Commercial sponsorship and investment may entitle world-class athletes to unsurpassed
levels of training infrastructure and technology to support development and optimize
performance. In addition to their dedicated trainer(s), they may also have access
to a multidiscliplinary team of support staff, centered on the athlete. Athletes may
even work with suppliers to customize equipment, clothing, and footwear. This luxury
does not exist in endoscopy, where equipment remains universal regardless of hand
dominance or physical stature. Endoscopy units may be designed with more consideration
for plant layout rather than endoscopist ergonomics. The authors recommend an “ergonomic
time out”
4
, where trainees consider room positioning including bed height, patient position,
and monitor location, and close monitoring of the trainee to avoid improper technique.
This could be incorporated into endoscopy training and competency-assessment tools.
Athletes routinely engage in stretching exercises before and after a task. These may
complement warm-up exercises in priming relevant joints and muscle groups to deliver
peak performance, and after an activity help to reduce muscle fatigue. Although this
hypothesis is unsupported by evidence, stretching is considered good practice.

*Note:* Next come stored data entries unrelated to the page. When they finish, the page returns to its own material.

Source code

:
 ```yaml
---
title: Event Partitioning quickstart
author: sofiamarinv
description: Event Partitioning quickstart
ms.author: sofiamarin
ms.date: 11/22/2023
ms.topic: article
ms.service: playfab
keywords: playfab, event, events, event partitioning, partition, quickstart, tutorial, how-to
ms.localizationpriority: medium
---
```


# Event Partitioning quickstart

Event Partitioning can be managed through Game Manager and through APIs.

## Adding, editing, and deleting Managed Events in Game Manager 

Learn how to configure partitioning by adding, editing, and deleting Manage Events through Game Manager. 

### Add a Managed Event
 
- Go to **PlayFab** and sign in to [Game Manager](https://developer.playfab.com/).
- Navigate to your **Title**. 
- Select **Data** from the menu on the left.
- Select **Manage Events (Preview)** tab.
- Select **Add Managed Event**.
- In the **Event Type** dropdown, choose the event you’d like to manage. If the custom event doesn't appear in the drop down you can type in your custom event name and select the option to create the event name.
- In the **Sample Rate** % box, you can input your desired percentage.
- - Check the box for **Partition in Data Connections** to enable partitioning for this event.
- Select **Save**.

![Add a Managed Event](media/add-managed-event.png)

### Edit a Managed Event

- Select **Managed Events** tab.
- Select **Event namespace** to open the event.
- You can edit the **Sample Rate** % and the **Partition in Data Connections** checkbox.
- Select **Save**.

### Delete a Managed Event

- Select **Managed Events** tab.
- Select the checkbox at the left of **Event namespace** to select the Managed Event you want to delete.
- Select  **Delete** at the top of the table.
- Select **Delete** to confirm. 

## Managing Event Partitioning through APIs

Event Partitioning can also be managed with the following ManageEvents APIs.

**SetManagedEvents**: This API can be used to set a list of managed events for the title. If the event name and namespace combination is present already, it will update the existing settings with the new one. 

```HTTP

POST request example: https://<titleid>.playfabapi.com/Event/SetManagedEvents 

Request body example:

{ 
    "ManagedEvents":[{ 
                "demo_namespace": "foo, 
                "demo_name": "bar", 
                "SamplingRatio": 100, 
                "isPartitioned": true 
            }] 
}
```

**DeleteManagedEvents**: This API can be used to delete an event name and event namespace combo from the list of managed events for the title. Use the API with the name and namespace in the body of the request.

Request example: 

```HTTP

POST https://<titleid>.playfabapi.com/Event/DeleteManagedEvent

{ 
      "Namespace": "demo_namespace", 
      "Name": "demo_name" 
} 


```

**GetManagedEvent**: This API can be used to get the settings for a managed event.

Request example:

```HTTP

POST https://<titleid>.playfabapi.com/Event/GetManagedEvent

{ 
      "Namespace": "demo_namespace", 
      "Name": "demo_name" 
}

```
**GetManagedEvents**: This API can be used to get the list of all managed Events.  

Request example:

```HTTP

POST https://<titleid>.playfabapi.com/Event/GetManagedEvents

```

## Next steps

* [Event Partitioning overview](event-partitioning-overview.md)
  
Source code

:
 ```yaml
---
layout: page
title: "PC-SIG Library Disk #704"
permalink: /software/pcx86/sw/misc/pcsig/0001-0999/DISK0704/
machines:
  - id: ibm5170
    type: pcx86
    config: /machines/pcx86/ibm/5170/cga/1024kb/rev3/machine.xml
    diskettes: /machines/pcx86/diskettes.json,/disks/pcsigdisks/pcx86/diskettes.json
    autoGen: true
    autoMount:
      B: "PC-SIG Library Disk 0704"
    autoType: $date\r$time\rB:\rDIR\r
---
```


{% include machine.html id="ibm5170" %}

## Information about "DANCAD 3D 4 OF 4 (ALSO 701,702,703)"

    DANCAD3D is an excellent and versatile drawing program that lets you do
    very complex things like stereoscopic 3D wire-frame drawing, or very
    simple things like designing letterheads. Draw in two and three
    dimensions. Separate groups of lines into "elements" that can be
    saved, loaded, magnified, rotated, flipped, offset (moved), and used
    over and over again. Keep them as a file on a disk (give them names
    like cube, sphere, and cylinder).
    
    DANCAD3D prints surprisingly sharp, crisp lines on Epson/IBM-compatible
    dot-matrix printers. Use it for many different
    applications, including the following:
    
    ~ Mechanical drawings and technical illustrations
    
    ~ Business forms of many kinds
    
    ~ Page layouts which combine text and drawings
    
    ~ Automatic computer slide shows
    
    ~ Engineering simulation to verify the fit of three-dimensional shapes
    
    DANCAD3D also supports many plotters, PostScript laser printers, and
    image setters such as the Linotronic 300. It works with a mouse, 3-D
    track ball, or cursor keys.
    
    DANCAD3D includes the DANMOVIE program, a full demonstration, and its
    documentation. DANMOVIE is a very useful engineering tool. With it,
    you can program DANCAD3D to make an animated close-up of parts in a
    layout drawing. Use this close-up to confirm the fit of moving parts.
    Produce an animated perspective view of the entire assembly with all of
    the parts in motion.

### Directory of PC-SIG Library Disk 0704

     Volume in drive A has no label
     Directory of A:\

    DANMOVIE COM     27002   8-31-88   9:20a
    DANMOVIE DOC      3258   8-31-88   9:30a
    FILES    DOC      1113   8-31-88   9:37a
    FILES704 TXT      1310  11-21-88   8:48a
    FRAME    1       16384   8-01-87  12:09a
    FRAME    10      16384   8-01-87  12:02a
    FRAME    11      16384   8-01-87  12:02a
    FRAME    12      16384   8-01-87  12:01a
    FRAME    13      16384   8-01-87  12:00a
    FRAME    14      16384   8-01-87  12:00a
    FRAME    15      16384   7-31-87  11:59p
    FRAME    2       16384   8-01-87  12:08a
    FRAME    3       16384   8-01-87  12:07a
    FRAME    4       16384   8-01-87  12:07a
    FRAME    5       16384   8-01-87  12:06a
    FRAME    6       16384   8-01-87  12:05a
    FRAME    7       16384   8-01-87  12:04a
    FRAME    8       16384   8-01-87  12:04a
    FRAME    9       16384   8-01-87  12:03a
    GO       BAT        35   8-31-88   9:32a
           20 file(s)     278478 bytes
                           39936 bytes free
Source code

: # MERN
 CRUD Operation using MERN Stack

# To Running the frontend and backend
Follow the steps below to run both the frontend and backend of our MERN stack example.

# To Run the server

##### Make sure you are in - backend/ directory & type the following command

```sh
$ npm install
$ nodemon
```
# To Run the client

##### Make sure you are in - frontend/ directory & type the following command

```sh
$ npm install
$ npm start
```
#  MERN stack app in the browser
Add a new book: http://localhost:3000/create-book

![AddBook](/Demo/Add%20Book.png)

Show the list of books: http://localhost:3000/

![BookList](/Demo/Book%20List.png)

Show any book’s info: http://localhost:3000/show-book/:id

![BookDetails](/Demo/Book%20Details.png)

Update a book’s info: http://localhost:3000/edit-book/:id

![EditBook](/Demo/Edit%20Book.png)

Novice athletes are particularly prone to MSIs
5
. Athletes may have access to rehabilitation programs that manage the physical and
psychological aspects of the injury, and help prevent recurrence. Movements may be
video-recorded and analyzed by an ergonomics specialist, e. g. trainer, dedicated
sports physiotherapist or orthotist, to carefully evaluate the nature of the MSI and
optimize biomechanics. Injured endoscopists rarely have access to such facilities
nor can they easily abstain from endoscopy commitments. Following an MSI, 85 % of
endoscopy trainees expressed the desire for ergonomics training
4
. Given the burden of MSIs in longstanding endoscopists, a considerable proportion
may be trainers affected by MSIs themselves, who may not be aware of the principles
of ergonomics. Inviting an occupational therapist to appraise the technique of endoscopists
has reportedly led to improvements in posture and discomfort from MSI
6
.
While further studies are desperately warranted, the survey suggests that MSIs are
frequently incurred by endoscopists as early as the training stage
4
. Endoscopy is highly repetitive and from an early stage in training, muscle memory
can develop in relation to endoscopy-related ergonomics, which can be difficult to
correct. This suggests a need for trainers, workplaces and training programs to review
their approach to ergonomics. Ergonomics could be taught prior to patient-based endoscopy
in standardized courses or incorporated into simulation training. Workplaces could
do more with optimizing human factors within a confined environment, both in terms
of room design and equipment provision, and to accommodate ergonomics review from
multidisciplinary support staff. The AGA provides recommendations on ergonomics
7
but these remain unavailable elsewhere. A concerted effort from endoscopy societies
is needed to standardize ergonomics training and to ensure that working environments
are ergonomically sound. In light of these results, we should reevaluate how we appraise
the “custom of work” in our trainee endoscopists, both with regard to MSI prevention
and rehabilitation. The ERGONOMICS framework (
Table 1
) is a starting point.
Finally, the goal of training in endoscopy is to ensure that trainees have developed
the necessary technical and cognitive competencies to perform “safely” and effectively
in different situations. Perhaps It is time for the concept of safety to extend beyond
the patient and to include the endoscopist. Adopting this perspective could change
how ergonomics is taught and assessed in endoscopy, with potential health and performance
benefits for trainees.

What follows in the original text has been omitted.